▶ EXERCISE OBJECTIVE: Restate word for word the lines of the entries below, starting with the line that holds "- **Wildheart.Persistence**: Database" and ending with the line that holds "- Shared components and styles", and no others.

▶ SUPPLIED RECORDS:
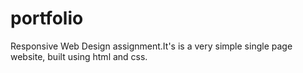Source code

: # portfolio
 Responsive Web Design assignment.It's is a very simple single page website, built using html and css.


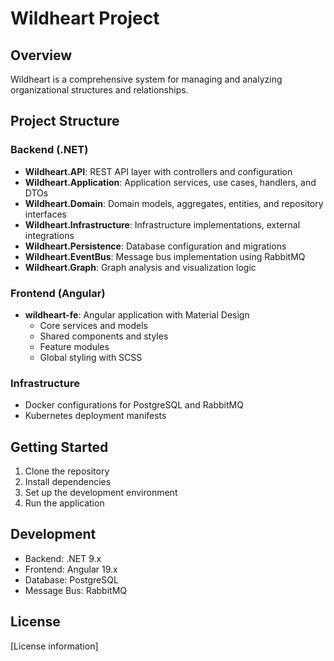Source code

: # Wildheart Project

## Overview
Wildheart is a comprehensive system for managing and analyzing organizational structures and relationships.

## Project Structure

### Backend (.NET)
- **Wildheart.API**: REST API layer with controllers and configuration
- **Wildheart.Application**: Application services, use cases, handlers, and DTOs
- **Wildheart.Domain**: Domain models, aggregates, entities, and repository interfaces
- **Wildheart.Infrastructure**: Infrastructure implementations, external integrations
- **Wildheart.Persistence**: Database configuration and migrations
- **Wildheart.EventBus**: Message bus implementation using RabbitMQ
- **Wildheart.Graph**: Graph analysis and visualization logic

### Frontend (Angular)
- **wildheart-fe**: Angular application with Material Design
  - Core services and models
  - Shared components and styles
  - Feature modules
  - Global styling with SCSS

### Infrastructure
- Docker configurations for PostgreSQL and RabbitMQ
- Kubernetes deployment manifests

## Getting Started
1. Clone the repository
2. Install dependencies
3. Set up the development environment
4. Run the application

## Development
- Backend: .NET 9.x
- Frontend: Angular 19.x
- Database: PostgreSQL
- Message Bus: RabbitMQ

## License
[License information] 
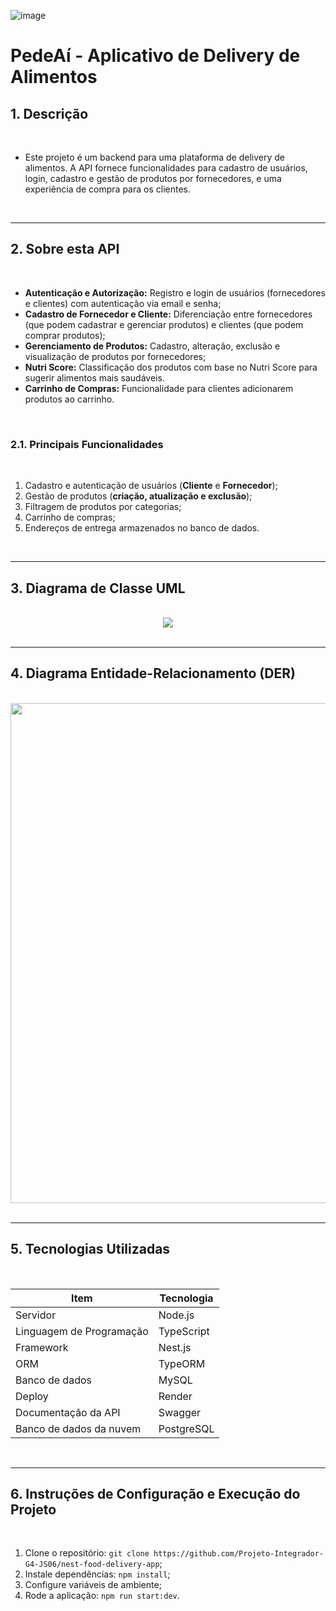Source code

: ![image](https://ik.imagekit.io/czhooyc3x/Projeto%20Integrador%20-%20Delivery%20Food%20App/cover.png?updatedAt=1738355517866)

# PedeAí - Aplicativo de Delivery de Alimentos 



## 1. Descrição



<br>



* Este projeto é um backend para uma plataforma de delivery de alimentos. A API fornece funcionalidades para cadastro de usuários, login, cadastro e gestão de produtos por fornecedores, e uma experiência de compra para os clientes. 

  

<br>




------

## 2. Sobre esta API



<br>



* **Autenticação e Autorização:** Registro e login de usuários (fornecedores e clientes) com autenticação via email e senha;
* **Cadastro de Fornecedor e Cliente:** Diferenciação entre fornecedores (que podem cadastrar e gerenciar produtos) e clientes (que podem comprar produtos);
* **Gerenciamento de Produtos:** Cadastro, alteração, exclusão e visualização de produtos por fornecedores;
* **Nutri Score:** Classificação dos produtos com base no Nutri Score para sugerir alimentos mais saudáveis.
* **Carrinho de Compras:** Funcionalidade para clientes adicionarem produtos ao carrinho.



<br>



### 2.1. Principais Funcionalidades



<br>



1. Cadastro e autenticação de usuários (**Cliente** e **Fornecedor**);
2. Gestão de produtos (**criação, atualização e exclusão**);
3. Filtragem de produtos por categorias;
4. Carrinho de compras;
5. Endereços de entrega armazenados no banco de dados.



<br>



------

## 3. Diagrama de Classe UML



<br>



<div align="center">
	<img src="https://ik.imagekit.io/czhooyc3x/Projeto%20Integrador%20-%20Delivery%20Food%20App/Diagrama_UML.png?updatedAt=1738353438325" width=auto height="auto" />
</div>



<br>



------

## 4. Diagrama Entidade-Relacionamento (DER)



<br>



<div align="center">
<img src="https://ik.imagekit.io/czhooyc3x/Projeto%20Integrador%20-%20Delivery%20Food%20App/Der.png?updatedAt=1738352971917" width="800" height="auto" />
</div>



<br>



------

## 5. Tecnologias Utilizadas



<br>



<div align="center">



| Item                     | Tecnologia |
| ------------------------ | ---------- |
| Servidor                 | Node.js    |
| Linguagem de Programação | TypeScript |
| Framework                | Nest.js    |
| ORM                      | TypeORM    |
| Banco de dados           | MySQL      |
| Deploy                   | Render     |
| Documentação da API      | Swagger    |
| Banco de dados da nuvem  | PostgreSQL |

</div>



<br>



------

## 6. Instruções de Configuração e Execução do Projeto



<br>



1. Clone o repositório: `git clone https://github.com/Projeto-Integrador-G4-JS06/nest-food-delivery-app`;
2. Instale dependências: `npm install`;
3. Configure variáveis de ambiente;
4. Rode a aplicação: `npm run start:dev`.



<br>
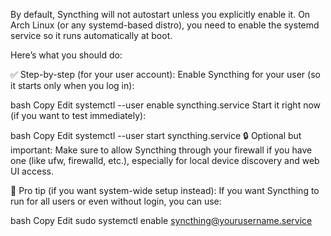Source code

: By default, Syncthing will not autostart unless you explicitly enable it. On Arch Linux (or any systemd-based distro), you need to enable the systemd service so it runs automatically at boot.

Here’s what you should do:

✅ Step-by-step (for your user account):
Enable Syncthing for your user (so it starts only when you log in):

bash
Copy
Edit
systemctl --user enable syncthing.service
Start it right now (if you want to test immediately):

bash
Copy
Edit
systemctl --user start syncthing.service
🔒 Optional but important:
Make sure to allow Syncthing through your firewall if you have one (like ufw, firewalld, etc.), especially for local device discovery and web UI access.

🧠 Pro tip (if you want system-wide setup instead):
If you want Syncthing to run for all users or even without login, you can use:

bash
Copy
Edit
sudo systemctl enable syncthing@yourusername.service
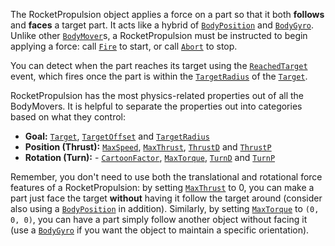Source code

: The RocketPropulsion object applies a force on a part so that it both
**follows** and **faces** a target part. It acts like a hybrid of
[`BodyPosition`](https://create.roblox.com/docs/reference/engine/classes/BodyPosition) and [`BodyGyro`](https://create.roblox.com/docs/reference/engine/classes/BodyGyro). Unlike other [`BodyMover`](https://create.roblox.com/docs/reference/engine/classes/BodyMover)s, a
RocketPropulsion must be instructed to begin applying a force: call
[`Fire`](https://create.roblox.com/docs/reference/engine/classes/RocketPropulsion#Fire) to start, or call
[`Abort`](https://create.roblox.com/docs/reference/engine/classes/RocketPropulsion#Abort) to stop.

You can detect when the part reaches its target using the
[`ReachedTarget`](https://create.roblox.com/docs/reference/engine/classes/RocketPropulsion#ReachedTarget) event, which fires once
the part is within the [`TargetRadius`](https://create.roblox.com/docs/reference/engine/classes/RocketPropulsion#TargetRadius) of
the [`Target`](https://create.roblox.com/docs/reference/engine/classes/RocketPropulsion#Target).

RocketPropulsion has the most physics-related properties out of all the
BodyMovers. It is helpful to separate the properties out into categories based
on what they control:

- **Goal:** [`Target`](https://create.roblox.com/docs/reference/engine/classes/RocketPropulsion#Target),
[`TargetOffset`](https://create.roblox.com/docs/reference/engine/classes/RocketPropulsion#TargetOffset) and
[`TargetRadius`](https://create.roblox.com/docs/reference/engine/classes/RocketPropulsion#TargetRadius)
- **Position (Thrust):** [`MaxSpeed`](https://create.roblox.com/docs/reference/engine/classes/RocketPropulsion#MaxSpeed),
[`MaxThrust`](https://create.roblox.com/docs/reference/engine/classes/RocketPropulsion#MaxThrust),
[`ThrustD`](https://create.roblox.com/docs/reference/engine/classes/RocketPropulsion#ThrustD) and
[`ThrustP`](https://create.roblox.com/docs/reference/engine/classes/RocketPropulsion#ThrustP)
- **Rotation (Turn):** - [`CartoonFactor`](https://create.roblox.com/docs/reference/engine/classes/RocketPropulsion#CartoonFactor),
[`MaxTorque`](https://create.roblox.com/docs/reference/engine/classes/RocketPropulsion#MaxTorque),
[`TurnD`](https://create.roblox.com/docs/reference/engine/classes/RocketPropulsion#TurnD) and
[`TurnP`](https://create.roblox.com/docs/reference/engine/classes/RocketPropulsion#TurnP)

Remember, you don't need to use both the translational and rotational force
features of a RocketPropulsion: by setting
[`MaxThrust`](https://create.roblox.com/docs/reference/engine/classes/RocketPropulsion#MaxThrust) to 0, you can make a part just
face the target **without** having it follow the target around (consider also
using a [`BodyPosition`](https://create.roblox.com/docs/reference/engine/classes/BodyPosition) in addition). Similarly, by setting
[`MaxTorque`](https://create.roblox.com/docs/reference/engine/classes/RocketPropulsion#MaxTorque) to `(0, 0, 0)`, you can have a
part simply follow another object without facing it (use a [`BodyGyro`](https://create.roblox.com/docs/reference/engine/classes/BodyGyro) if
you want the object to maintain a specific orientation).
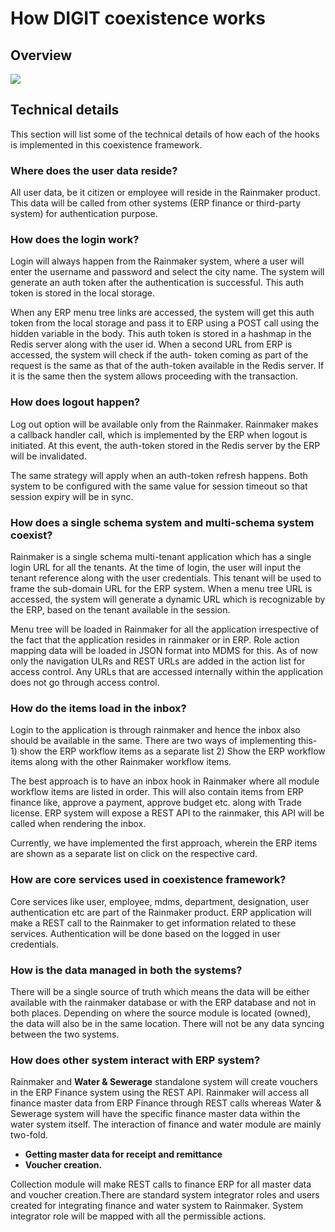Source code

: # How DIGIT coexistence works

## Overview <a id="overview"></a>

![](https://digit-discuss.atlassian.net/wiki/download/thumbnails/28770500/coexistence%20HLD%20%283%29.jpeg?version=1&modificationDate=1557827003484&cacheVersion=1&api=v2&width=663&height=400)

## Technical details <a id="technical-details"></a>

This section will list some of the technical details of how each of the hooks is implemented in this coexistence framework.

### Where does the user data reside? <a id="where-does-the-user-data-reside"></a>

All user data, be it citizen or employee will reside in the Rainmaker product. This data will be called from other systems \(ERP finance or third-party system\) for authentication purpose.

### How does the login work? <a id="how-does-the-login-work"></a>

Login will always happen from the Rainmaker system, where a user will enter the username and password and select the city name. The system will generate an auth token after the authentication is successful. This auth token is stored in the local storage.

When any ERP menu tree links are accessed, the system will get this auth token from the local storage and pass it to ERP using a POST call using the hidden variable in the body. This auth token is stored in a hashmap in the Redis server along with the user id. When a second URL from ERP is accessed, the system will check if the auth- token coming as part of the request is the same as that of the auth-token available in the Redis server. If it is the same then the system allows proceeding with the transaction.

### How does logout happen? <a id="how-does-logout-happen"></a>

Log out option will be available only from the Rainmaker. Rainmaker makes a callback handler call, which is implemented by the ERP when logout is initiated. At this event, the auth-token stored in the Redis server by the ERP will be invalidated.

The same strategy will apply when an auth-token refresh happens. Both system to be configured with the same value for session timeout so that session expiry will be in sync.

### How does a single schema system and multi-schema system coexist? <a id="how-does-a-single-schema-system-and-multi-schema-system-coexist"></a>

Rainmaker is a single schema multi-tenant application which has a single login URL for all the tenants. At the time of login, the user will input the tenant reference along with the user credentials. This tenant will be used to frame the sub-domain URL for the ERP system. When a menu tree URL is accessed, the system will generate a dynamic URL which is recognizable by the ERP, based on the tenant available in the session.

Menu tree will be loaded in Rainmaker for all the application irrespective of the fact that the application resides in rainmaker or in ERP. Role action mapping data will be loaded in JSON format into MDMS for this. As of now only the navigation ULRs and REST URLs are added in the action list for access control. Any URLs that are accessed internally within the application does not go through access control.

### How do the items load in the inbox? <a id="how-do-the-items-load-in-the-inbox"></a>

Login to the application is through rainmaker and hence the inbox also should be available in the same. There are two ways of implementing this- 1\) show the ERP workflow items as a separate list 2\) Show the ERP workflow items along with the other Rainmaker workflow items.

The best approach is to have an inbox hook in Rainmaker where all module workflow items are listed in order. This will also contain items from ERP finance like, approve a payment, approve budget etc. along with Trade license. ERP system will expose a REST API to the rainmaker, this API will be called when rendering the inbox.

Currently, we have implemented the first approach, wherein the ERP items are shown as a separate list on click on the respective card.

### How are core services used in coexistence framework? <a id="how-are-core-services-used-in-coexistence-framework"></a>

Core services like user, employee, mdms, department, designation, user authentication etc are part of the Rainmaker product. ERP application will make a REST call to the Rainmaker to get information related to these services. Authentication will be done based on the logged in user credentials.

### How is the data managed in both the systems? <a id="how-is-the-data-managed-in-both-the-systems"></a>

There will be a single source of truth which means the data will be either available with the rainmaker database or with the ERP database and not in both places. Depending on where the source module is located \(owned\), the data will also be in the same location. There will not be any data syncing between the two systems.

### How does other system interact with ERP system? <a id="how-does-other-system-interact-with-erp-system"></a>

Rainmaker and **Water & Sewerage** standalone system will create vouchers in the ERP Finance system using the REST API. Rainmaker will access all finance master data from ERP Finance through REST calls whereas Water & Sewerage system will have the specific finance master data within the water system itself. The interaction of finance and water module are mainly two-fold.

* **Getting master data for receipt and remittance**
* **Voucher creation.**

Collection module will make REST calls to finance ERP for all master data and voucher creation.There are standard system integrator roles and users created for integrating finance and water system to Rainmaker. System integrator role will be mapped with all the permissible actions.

▶ TASK OUTPUT:
- **Wildheart.Persistence**: Database configuration and migrations
- **Wildheart.EventBus**: Message bus implementation using RabbitMQ
- **Wildheart.Graph**: Graph analysis and visualization logic

### Frontend (Angular)
- **wildheart-fe**: Angular application with Material Design
  - Core services and models
  - Shared components and styles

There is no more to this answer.